[What you will do] Each line from the material with the word "those" in it must be copied.

——

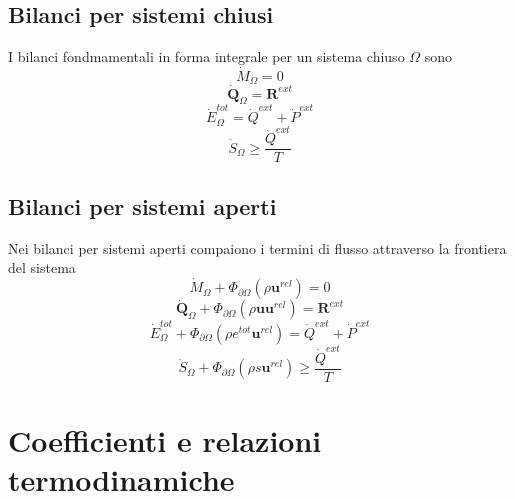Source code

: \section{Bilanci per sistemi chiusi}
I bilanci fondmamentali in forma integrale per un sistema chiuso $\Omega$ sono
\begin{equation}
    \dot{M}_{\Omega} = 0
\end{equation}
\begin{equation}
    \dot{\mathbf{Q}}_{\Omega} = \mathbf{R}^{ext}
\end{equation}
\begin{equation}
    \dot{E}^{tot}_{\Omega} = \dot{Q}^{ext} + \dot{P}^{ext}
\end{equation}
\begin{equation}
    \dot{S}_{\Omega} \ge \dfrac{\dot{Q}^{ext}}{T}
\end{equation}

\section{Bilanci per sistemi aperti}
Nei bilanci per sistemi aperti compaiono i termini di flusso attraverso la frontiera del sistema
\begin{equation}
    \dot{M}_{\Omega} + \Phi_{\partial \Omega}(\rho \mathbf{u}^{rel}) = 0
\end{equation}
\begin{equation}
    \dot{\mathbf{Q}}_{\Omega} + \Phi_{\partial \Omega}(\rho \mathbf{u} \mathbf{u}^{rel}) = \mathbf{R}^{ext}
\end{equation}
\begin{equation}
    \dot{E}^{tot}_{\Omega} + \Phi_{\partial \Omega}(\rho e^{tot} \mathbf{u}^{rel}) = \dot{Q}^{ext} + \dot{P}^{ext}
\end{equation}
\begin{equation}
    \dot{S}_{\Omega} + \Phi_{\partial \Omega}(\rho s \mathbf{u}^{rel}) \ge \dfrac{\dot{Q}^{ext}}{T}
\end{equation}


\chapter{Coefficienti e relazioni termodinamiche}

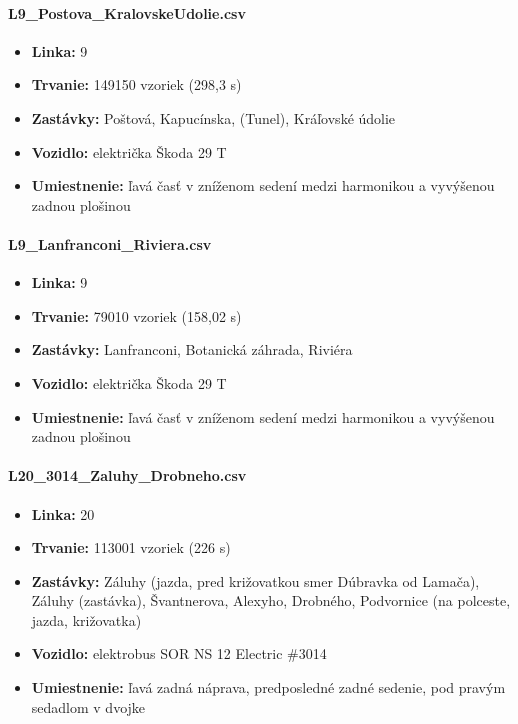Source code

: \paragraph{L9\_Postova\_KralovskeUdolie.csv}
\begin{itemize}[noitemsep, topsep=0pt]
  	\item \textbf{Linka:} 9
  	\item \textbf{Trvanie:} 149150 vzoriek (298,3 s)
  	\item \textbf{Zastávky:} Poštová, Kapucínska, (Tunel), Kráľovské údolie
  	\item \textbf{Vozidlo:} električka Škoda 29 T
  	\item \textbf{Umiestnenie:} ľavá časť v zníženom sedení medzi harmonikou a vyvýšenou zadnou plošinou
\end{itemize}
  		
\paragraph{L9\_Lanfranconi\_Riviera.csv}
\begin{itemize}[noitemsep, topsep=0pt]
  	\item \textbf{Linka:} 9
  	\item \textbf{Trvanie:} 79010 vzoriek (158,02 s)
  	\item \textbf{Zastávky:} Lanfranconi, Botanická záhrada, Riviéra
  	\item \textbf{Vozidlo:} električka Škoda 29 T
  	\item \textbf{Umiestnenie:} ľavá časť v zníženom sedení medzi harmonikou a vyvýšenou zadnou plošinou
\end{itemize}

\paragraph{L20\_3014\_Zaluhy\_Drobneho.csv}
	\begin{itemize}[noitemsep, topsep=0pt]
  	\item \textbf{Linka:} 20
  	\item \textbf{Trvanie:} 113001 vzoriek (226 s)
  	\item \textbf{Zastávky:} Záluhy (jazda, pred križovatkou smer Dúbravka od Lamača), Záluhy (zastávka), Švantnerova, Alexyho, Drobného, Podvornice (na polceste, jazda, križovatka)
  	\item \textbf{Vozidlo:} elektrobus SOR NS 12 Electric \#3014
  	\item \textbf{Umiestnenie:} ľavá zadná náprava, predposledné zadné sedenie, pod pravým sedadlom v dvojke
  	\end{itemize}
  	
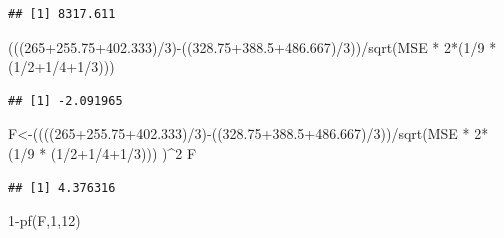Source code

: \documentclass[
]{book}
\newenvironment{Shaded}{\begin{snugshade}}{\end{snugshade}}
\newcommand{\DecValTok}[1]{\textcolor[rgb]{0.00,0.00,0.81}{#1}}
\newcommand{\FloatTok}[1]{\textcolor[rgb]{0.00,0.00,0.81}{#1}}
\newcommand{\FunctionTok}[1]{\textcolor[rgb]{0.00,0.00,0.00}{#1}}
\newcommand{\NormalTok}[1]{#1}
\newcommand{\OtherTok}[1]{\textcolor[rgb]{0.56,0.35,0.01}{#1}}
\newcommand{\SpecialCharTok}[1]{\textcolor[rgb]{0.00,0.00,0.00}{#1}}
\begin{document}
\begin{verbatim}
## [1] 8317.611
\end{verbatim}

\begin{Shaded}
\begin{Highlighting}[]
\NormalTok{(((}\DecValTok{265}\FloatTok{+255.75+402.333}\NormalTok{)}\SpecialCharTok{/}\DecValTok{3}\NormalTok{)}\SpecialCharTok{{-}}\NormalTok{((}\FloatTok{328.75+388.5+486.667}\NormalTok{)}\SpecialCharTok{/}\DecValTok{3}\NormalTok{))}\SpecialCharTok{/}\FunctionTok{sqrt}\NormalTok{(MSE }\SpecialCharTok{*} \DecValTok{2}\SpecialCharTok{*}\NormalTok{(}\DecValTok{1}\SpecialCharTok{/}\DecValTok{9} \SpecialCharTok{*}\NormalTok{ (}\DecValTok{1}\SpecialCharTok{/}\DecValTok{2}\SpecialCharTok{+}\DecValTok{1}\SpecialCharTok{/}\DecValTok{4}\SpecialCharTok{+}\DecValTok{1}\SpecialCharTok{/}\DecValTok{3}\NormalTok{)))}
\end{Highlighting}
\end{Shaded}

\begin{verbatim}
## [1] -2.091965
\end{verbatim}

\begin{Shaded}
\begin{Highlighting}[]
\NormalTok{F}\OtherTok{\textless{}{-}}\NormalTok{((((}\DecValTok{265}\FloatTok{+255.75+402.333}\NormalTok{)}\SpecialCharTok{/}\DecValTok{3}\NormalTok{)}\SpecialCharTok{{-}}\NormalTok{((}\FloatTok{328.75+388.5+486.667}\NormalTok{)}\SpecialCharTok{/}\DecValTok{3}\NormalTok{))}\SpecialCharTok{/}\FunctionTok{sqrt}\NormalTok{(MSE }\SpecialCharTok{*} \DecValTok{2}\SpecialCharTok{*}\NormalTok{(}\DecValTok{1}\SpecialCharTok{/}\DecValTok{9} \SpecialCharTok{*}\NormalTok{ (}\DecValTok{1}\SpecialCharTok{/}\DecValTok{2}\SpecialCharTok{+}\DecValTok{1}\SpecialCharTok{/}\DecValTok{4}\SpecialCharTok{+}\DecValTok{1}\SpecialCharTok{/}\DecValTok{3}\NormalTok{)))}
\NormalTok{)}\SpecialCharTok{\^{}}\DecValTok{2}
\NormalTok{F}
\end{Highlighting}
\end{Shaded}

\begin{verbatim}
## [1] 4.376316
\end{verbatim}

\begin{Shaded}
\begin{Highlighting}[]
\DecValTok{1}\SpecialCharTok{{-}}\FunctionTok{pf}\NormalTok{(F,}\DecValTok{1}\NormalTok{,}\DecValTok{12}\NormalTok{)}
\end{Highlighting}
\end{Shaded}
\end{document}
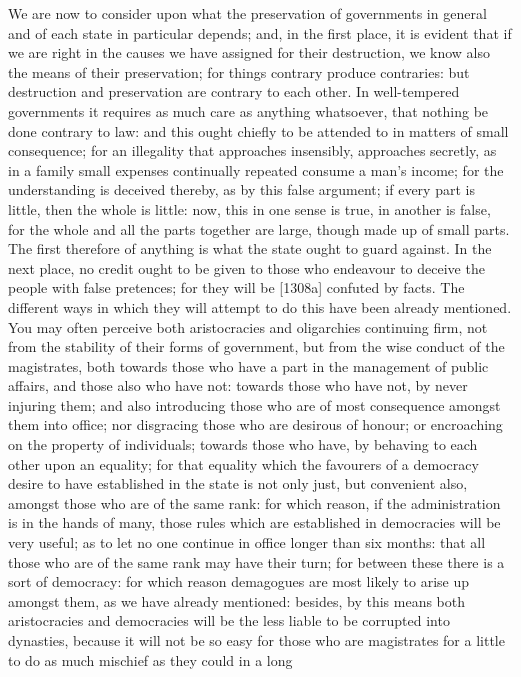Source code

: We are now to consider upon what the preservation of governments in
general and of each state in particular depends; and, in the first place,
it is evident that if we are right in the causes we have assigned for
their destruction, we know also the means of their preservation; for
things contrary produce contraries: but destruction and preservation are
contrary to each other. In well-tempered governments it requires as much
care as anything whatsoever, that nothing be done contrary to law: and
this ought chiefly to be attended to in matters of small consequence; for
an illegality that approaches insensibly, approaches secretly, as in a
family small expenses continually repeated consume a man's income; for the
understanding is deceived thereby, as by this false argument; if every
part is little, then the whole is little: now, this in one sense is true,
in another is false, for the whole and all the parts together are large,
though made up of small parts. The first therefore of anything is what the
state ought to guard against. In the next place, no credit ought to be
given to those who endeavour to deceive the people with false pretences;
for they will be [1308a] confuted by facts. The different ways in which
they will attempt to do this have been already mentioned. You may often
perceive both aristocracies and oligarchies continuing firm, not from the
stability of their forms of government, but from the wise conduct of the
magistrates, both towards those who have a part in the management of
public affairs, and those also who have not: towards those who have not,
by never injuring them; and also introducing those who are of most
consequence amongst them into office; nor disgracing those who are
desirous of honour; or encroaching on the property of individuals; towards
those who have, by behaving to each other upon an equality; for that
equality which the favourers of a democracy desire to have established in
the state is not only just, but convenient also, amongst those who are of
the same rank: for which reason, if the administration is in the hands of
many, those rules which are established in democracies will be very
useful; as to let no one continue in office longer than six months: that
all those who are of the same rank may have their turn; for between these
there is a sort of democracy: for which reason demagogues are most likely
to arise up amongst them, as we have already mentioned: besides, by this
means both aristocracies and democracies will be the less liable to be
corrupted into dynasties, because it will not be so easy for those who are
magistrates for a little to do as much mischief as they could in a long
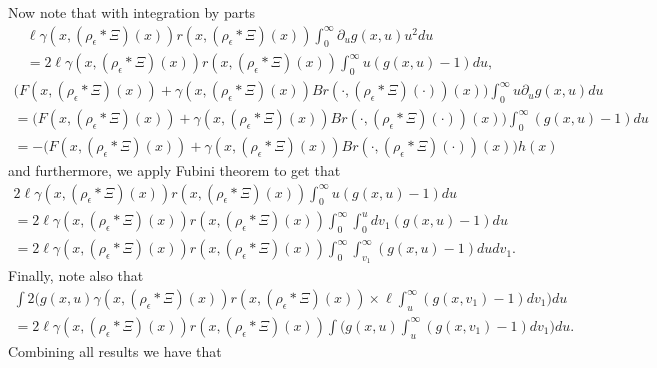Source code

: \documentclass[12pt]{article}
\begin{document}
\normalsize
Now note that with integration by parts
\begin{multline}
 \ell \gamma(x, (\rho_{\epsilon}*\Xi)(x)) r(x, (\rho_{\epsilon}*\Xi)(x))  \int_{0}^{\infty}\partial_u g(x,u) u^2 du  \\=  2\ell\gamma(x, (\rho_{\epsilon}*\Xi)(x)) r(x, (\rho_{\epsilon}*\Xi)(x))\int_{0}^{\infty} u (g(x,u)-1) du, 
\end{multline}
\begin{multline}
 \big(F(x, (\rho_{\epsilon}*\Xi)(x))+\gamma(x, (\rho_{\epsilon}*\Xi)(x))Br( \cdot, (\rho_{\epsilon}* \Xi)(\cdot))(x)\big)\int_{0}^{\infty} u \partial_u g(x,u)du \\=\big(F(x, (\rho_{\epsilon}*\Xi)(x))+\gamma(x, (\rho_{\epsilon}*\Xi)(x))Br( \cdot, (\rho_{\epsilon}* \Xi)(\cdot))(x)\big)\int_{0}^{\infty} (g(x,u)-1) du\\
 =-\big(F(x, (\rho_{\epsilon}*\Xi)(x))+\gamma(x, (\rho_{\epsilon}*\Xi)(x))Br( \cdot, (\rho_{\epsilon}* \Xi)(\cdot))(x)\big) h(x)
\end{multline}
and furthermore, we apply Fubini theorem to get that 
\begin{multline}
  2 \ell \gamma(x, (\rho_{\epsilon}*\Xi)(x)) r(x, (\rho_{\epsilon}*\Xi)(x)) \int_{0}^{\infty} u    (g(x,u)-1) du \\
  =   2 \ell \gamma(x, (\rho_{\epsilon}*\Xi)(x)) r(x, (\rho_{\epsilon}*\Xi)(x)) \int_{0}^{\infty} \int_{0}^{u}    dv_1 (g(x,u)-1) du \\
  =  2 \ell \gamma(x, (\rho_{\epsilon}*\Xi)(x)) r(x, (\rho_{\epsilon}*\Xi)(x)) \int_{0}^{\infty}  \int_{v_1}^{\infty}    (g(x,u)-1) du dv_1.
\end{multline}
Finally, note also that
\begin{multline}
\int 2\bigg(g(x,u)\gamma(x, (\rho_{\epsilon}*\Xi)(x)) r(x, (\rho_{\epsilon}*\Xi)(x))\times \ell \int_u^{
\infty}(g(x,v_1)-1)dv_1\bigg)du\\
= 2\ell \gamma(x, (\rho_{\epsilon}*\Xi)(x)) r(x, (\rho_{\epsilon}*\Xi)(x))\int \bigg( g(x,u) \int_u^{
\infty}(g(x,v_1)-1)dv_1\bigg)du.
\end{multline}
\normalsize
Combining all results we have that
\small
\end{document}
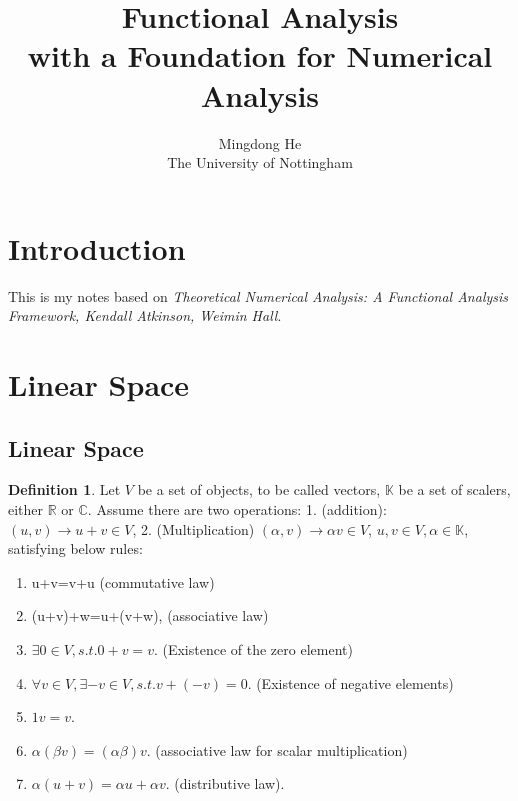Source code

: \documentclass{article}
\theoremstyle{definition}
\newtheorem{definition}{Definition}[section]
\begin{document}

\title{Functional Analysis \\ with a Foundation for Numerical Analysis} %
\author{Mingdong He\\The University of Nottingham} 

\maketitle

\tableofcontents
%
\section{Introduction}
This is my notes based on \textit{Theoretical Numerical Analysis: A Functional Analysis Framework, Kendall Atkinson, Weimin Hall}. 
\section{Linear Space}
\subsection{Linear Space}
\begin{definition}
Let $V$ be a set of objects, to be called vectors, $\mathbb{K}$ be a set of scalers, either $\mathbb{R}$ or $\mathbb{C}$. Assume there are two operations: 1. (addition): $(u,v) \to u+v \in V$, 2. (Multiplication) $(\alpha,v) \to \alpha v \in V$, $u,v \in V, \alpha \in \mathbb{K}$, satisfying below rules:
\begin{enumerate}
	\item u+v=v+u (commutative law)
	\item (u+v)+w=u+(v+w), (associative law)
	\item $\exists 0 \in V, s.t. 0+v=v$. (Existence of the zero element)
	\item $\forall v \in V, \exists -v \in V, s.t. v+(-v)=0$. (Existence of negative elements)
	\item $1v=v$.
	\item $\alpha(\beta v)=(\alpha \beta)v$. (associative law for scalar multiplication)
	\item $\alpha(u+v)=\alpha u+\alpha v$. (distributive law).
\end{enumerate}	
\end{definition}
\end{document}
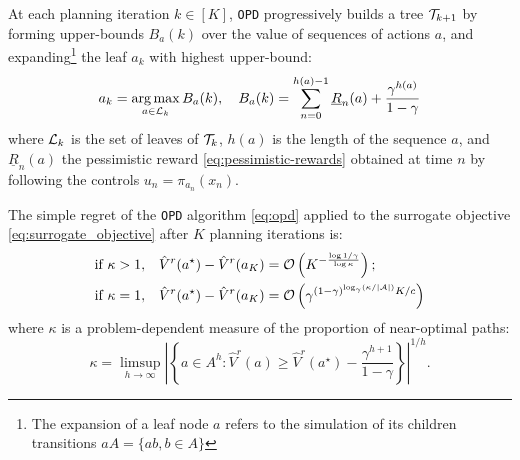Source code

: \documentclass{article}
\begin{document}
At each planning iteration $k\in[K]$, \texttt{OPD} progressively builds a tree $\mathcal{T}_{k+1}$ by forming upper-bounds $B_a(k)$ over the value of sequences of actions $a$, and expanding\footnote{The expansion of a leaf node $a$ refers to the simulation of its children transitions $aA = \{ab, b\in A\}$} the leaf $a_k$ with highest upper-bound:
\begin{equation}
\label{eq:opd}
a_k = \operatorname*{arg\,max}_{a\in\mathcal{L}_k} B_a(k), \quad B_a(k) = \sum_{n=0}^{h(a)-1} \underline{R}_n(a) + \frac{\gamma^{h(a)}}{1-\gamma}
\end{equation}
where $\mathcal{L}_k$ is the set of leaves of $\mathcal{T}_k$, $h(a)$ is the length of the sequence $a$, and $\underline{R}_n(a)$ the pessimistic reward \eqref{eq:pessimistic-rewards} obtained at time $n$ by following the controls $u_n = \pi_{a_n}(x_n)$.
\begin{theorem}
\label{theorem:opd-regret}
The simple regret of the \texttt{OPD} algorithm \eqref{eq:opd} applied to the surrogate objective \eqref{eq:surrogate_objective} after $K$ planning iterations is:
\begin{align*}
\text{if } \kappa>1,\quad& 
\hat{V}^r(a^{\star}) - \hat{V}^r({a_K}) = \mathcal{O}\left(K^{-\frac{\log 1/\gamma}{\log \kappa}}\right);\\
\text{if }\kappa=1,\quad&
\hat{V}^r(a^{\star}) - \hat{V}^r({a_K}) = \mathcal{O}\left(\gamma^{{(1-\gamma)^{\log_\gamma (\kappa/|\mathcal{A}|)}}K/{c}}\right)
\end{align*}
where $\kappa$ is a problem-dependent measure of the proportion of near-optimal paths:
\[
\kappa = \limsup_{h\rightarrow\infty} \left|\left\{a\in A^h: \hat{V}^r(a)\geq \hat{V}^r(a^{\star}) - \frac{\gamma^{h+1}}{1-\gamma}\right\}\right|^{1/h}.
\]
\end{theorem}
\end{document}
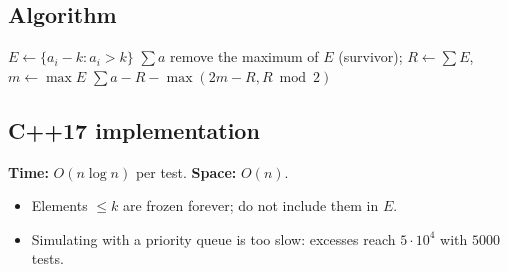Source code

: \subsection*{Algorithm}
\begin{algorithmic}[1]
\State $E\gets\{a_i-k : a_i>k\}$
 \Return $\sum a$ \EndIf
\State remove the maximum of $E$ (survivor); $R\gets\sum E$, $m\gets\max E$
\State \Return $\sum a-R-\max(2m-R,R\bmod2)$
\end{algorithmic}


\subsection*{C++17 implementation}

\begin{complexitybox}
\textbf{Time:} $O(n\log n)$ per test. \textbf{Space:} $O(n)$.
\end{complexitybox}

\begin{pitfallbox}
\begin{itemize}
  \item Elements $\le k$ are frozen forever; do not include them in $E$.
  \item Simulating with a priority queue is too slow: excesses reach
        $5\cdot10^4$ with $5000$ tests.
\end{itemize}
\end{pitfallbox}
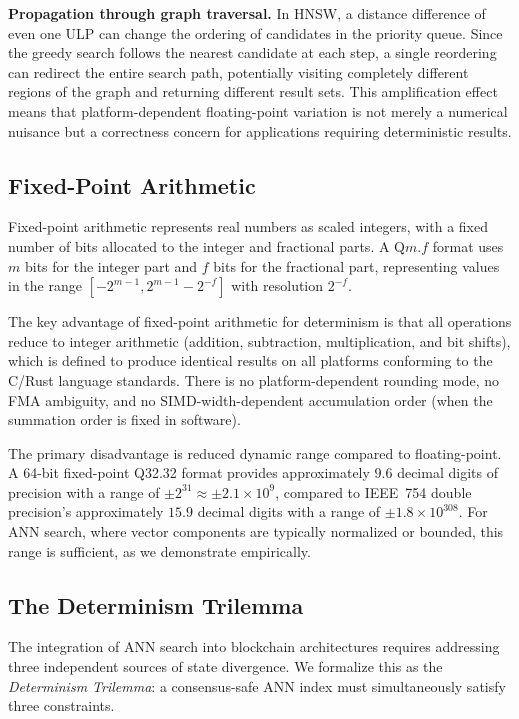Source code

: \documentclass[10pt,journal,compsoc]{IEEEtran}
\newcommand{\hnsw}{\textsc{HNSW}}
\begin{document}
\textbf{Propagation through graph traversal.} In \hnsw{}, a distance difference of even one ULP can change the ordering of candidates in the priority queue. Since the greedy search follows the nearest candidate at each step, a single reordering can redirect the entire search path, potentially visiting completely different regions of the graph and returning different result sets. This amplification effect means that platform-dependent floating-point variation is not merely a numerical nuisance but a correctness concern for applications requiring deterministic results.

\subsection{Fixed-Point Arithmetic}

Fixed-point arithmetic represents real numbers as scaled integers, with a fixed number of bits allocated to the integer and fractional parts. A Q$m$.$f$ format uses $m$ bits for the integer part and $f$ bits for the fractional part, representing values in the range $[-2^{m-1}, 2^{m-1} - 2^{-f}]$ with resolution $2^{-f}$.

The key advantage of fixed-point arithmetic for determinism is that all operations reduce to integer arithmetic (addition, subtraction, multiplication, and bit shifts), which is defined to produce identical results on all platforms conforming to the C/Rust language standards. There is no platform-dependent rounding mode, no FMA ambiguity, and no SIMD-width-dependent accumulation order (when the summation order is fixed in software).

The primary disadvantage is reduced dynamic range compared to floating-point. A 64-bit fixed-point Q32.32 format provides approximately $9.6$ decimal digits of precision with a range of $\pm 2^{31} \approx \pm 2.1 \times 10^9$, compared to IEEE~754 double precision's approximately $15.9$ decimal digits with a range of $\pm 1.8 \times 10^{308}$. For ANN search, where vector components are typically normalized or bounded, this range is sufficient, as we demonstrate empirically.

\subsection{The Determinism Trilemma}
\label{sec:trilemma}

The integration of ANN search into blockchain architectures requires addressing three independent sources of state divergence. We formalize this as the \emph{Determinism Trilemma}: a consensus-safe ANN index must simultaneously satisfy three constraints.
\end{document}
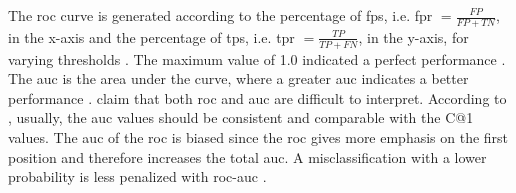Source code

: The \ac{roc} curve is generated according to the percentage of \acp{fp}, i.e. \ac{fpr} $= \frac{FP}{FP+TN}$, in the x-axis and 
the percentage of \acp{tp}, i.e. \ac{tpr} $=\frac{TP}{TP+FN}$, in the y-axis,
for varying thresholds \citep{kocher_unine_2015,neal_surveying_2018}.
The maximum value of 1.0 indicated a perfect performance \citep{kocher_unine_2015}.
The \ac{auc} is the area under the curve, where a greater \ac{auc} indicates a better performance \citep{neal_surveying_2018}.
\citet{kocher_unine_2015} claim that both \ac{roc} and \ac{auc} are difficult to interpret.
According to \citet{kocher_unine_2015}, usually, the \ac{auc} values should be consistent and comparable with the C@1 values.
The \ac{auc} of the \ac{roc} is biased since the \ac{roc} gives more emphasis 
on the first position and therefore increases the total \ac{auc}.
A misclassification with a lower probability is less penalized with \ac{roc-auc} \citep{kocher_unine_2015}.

——

[Answer box]
given to those who endeavour to deceive the people with false pretences;
magistrates, both towards those who have a part in the management of
public affairs, and those also who have not: towards those who have not,
by never injuring them; and also introducing those who are of most
consequence amongst them into office; nor disgracing those who are
those who have, by behaving to each other upon an equality; for that
the state is not only just, but convenient also, amongst those who are of
many, those rules which are established in democracies will be very
all those who are of the same rank may have their turn; for between these
corrupted into dynasties, because it will not be so easy for those who are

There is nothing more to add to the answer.